Task prompt> Exactly as written, print the lines from the top of the listing through the line containing "1. 配置巡检规则，可选择对"; include no pictures.

Segment Start: Data listing

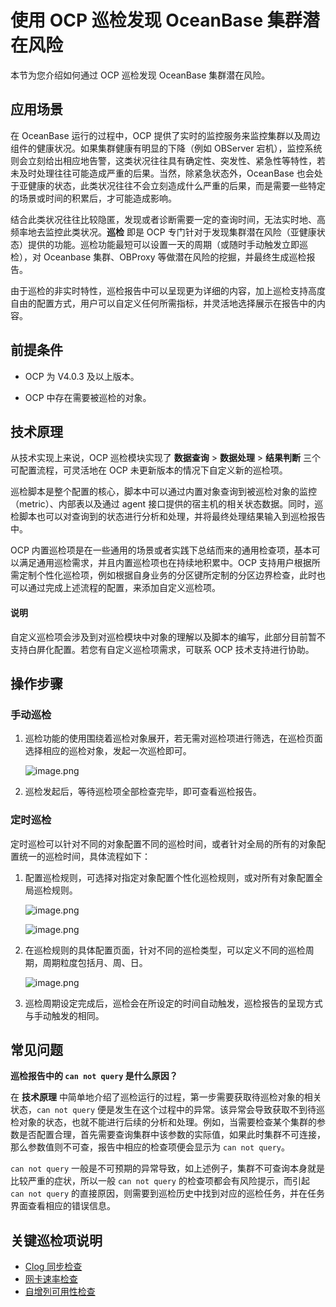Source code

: # 使用 OCP 巡检发现 OceanBase 集群潜在风险

本节为您介绍如何通过 OCP 巡检发现 OceanBase 集群潜在风险。

## 应用场景

在 OceanBase 运行的过程中，OCP 提供了实时的监控服务来监控集群以及周边组件的健康状况。如果集群健康有明显的下降（例如 OBServer 宕机），监控系统则会立刻给出相应地告警，这类状况往往具有确定性、突发性、紧急性等特性，若未及时处理往往可能造成严重的后果。当然，除紧急状态外，OceanBase 也会处于亚健康的状态，此类状况往往不会立刻造成什么严重的后果，而是需要一些特定的场景或时间的积累后，才可能造成影响。

结合此类状况往往比较隐匿，发现或者诊断需要一定的查询时间，无法实时地、高频率地去监控此类状况。**巡检** 即是 OCP 专门针对于发现集群潜在风险（亚健康状态）提供的功能。巡检功能最短可以设置一天的周期（或随时手动触发立即巡检），对 Oceanbase 集群、OBProxy 等做潜在风险的挖掘，并最终生成巡检报告。

由于巡检的非实时特性，巡检报告中可以呈现更为详细的内容，加上巡检支持高度自由的配置方式，用户可以自定义任何所需指标，并灵活地选择展示在报告中的内容。

## 前提条件

* OCP 为 V4.0.3 及以上版本。

* OCP 中存在需要被巡检的对象。

## 技术原理

从技术实现上来说，OCP 巡检模块实现了 **数据查询** > **数据处理** > **结果判断** 三个可配置流程，可灵活地在 OCP 未更新版本的情况下自定义新的巡检项。

巡检脚本是整个配置的核心，脚本中可以通过内置对象查询到被巡检对象的监控（metric）、内部表以及通过 agent 接口提供的宿主机的相关状态数据。同时，巡检脚本也可以对查询到的状态进行分析和处理，并将最终处理结果输入到巡检报告中。

OCP 内置巡检项是在一些通用的场景或者实践下总结而来的通用检查项，基本可以满足通用巡检需求，并且内置巡检项也在持续地积累中。OCP 支持用户根据所需定制个性化巡检项，例如根据自身业务的分区键所定制的分区边界检查，此时也可以通过完成上述流程的配置，来添加自定义巡检项。

<main id="notice" type='explain'>
<h4>说明</h4>
<p>自定义巡检项会涉及到对巡检模块中对象的理解以及脚本的编写，此部分目前暂不支持白屏化配置。若您有自定义巡检项需求，可联系 OCP 技术支持进行协助。</p>
</main>

## 操作步骤

### 手动巡检

1. 巡检功能的使用围绕着巡检对象展开，若无需对巡检项进行筛选，在巡检页面选择相应的巡检对象，发起一次巡检即可。

     ![image.png](https://obbusiness-private.oss-cn-shanghai.aliyuncs.com/doc/img/ocp/%E6%9C%80%E4%BD%B3%E5%AE%9E%E8%B7%B5/%E5%8F%91%E8%B5%B7%E5%B7%A1%E6%A3%80.png)

2. 巡检发起后，等待巡检项全部检查完毕，即可查看巡检报告。

### 定时巡检

定时巡检可以针对不同的对象配置不同的巡检时间，或者针对全局的所有的对象配置统一的巡检时间，具体流程如下：

1. 配置巡检规则，可选择对指定对象配置个性化巡检规则，或对所有对象配置全局巡检规则。

     ![image.png](https://obbusiness-private.oss-cn-shanghai.aliyuncs.com/doc/img/ocp/%E6%9C%80%E4%BD%B3%E5%AE%9E%E8%B7%B5/%E9%85%8D%E7%BD%AE%E8%B0%83%E5%BA%A6%E8%A7%84%E5%88%99.png)

     ![image.png](https://obbusiness-private.oss-cn-shanghai.aliyuncs.com/doc/img/ocp/%E6%9C%80%E4%BD%B3%E5%AE%9E%E8%B7%B5/%E9%85%8D%E7%BD%AE%E5%85%A8%E5%B1%80%E8%B0%83%E5%BA%A6%E8%A7%84%E5%88%99.png)

2. 在巡检规则的具体配置页面，针对不同的巡检类型，可以定义不同的巡检周期，周期粒度包括月、周、日。

     ![image.png](https://obbusiness-private.oss-cn-shanghai.aliyuncs.com/doc/img/ocp/%E6%9C%80%E4%BD%B3%E5%AE%9E%E8%B7%B5/%E8%B0%83%E5%BA%A6%E8%A7%84%E5%88%99.png)

3. 巡检周期设定完成后，巡检会在所设定的时间自动触发，巡检报告的呈现方式与手动触发的相同。

## 常见问题

**巡检报告中的 `can not query` 是什么原因？**

在 **技术原理** 中简单地介绍了巡检运行的过程，第一步需要获取待巡检对象的相关状态，`can not query` 便是发生在这个过程中的异常。该异常会导致获取不到待巡检对象的状态，也就不能进行后续的分析和处理。例如，当需要检查某个集群的参数是否配置合理，首先需要查询集群中该参数的实际值，如果此时集群不可连接，那么参数值则不可查，报告中相应的检查项便会显示为 `can not query`。

`can not query` 一般是不可预期的异常导致，如上述例子，集群不可查询本身就是比较严重的症状，所以一般 `can not query` 的检查项都会有风险提示，而引起 `can not query` 的直接原因，则需要到巡检历史中找到对应的巡检任务，并在任务界面查看相应的错误信息。

## 关键巡检项说明

* [Clog 同步检查](1610.clog-synchronization-check.md)
* [网卡速率检查](1620.network-card-speed-check.md)
* [自增列可用性检查](1630.auto-increment-column-availability-check.md)
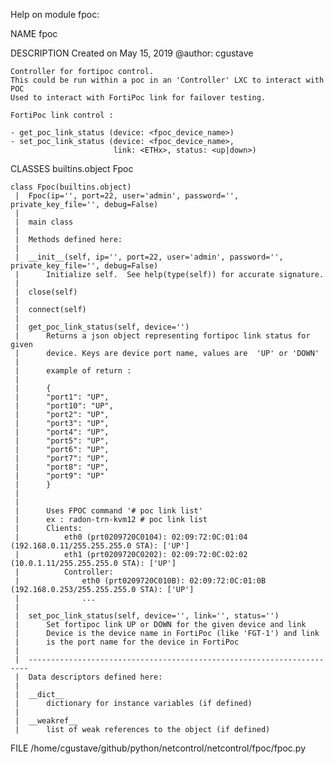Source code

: Help on module fpoc:

NAME
    fpoc

DESCRIPTION
    Created on May 15, 2019
    @author: cgustave
    
    Controller for fortipoc control.
    This could be run within a poc in an 'Controller' LXC to interact with POC
    Used to interact with FortiPoc link for failover testing.
    
    FortiPoc link control :
    
    - get_poc_link_status (device: <fpoc_device_name>)
    - set_poc_link_status (device: <fpoc_device_name>,
                           link: <ETHx>, status: <up|down>)

CLASSES
    builtins.object
        Fpoc
    
    class Fpoc(builtins.object)
     |  Fpoc(ip='', port=22, user='admin', password='', private_key_file='', debug=False)
     |  
     |  main class
     |  
     |  Methods defined here:
     |  
     |  __init__(self, ip='', port=22, user='admin', password='', private_key_file='', debug=False)
     |      Initialize self.  See help(type(self)) for accurate signature.
     |  
     |  close(self)
     |  
     |  connect(self)
     |  
     |  get_poc_link_status(self, device='')
     |      Returns a json object representing fortipoc link status for given
     |      device. Keys are device port name, values are  'UP' or 'DOWN'
     |      
     |      example of return :
     |      
     |      {
     |      "port1": "UP",
     |      "port10": "UP",
     |      "port2": "UP",
     |      "port3": "UP",
     |      "port4": "UP",
     |      "port5": "UP",
     |      "port6": "UP",
     |      "port7": "UP",
     |      "port8": "UP",
     |      "port9": "UP"
     |      }
     |      
     |      
     |      Uses FPOC command '# poc link list'
     |      ex : radon-trn-kvm12 # poc link list
     |      Clients:
     |          eth0 (prt0209720C0104): 02:09:72:0C:01:04 (192.168.0.11/255.255.255.0 STA): ['UP']
     |          eth1 (prt0209720C0202): 02:09:72:0C:02:02 (10.0.1.11/255.255.255.0 STA): ['UP']
     |          Controller:
     |              eth0 (prt0209720C010B): 02:09:72:0C:01:0B (192.168.0.253/255.255.255.0 STA): ['UP']
     |              ...
     |  
     |  set_poc_link_status(self, device='', link='', status='')
     |      Set fortipoc link UP or DOWN for the given device and link
     |      Device is the device name in FortiPoc (like 'FGT-1') and link
     |      is the port name for the device in FortiPoc
     |  
     |  ----------------------------------------------------------------------
     |  Data descriptors defined here:
     |  
     |  __dict__
     |      dictionary for instance variables (if defined)
     |  
     |  __weakref__
     |      list of weak references to the object (if defined)

FILE
    /home/cgustave/github/python/netcontrol/netcontrol/fpoc/fpoc.py



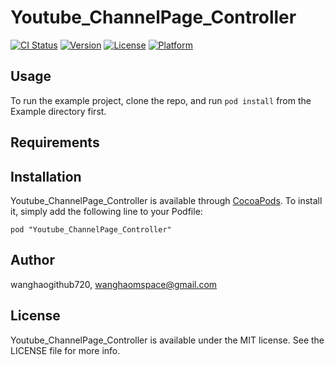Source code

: # Youtube_ChannelPage_Controller

[![CI Status](http://img.shields.io/travis/wanghaogithub720/Youtube_ChannelPage_Controller.svg?style=flat)](https://travis-ci.org/wanghaogithub720/Youtube_ChannelPage_Controller)
[![Version](https://img.shields.io/cocoapods/v/Youtube_ChannelPage_Controller.svg?style=flat)](http://cocoadocs.org/docsets/Youtube_ChannelPage_Controller)
[![License](https://img.shields.io/cocoapods/l/Youtube_ChannelPage_Controller.svg?style=flat)](http://cocoadocs.org/docsets/Youtube_ChannelPage_Controller)
[![Platform](https://img.shields.io/cocoapods/p/Youtube_ChannelPage_Controller.svg?style=flat)](http://cocoadocs.org/docsets/Youtube_ChannelPage_Controller)

## Usage

To run the example project, clone the repo, and run `pod install` from the Example directory first.

## Requirements

## Installation

Youtube_ChannelPage_Controller is available through [CocoaPods](http://cocoapods.org). To install
it, simply add the following line to your Podfile:

    pod "Youtube_ChannelPage_Controller"

## Author

wanghaogithub720, wanghaomspace@gmail.com

## License

Youtube_ChannelPage_Controller is available under the MIT license. See the LICENSE file for more info.

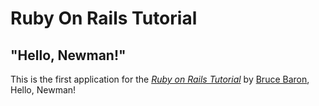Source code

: # Ruby On Rails Tutorial

## "Hello, Newman!"

This is the first application for the [*Ruby on Rails Tutorial*](https://www.railstutorial.org/)
 by [Bruce Baron](https://www.github.com/bbaron/hello_app), Hello, Newman!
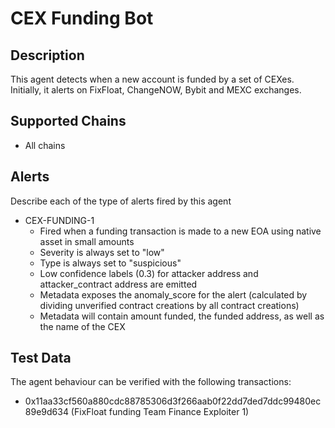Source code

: # CEX Funding Bot

## Description

This agent detects when a new account is funded by a set of CEXes. Initially, it alerts on FixFloat, ChangeNOW, Bybit and MEXC exchanges.

## Supported Chains

- All chains

## Alerts

Describe each of the type of alerts fired by this agent

- CEX-FUNDING-1
  - Fired when a funding transaction is made to a new EOA using native asset in small amounts
  - Severity is always set to "low"
  - Type is always set to "suspicious"
  - Low confidence labels (0.3) for attacker address and attacker_contract address are emitted
  - Metadata exposes the anomaly_score for the alert (calculated by dividing unverified contract creations by all contract creations)
  - Metadata will contain amount funded, the funded address, as well as the name of the CEX

## Test Data

The agent behaviour can be verified with the following transactions:

- 0x11aa33cf560a880cdc88785306d3f266aab0f22dd7ded7ddc99480ec89e9d634 (FixFloat funding Team Finance Exploiter 1)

Segment End: Data listing

Exercise output>
Source code

: # 使用 OCP 巡检发现 OceanBase 集群潜在风险

本节为您介绍如何通过 OCP 巡检发现 OceanBase 集群潜在风险。

## 应用场景

在 OceanBase 运行的过程中，OCP 提供了实时的监控服务来监控集群以及周边组件的健康状况。如果集群健康有明显的下降（例如 OBServer 宕机），监控系统则会立刻给出相应地告警，这类状况往往具有确定性、突发性、紧急性等特性，若未及时处理往往可能造成严重的后果。当然，除紧急状态外，OceanBase 也会处于亚健康的状态，此类状况往往不会立刻造成什么严重的后果，而是需要一些特定的场景或时间的积累后，才可能造成影响。

结合此类状况往往比较隐匿，发现或者诊断需要一定的查询时间，无法实时地、高频率地去监控此类状况。**巡检** 即是 OCP 专门针对于发现集群潜在风险（亚健康状态）提供的功能。巡检功能最短可以设置一天的周期（或随时手动触发立即巡检），对 Oceanbase 集群、OBProxy 等做潜在风险的挖掘，并最终生成巡检报告。

由于巡检的非实时特性，巡检报告中可以呈现更为详细的内容，加上巡检支持高度自由的配置方式，用户可以自定义任何所需指标，并灵活地选择展示在报告中的内容。

## 前提条件

* OCP 为 V4.0.3 及以上版本。

* OCP 中存在需要被巡检的对象。

## 技术原理

从技术实现上来说，OCP 巡检模块实现了 **数据查询** > **数据处理** > **结果判断** 三个可配置流程，可灵活地在 OCP 未更新版本的情况下自定义新的巡检项。

巡检脚本是整个配置的核心，脚本中可以通过内置对象查询到被巡检对象的监控（metric）、内部表以及通过 agent 接口提供的宿主机的相关状态数据。同时，巡检脚本也可以对查询到的状态进行分析和处理，并将最终处理结果输入到巡检报告中。

OCP 内置巡检项是在一些通用的场景或者实践下总结而来的通用检查项，基本可以满足通用巡检需求，并且内置巡检项也在持续地积累中。OCP 支持用户根据所需定制个性化巡检项，例如根据自身业务的分区键所定制的分区边界检查，此时也可以通过完成上述流程的配置，来添加自定义巡检项。

<main id="notice" type='explain'>
<h4>说明</h4>
<p>自定义巡检项会涉及到对巡检模块中对象的理解以及脚本的编写，此部分目前暂不支持白屏化配置。若您有自定义巡检项需求，可联系 OCP 技术支持进行协助。</p>
</main>

## 操作步骤

### 手动巡检

1. 巡检功能的使用围绕着巡检对象展开，若无需对巡检项进行筛选，在巡检页面选择相应的巡检对象，发起一次巡检即可。

     ![image.png](https://obbusiness-private.oss-cn-shanghai.aliyuncs.com/doc/img/ocp/%E6%9C%80%E4%BD%B3%E5%AE%9E%E8%B7%B5/%E5%8F%91%E8%B5%B7%E5%B7%A1%E6%A3%80.png)

2. 巡检发起后，等待巡检项全部检查完毕，即可查看巡检报告。

### 定时巡检

定时巡检可以针对不同的对象配置不同的巡检时间，或者针对全局的所有的对象配置统一的巡检时间，具体流程如下：

1. 配置巡检规则，可选择对指定对象配置个性化巡检规则，或对所有对象配置全局巡检规则。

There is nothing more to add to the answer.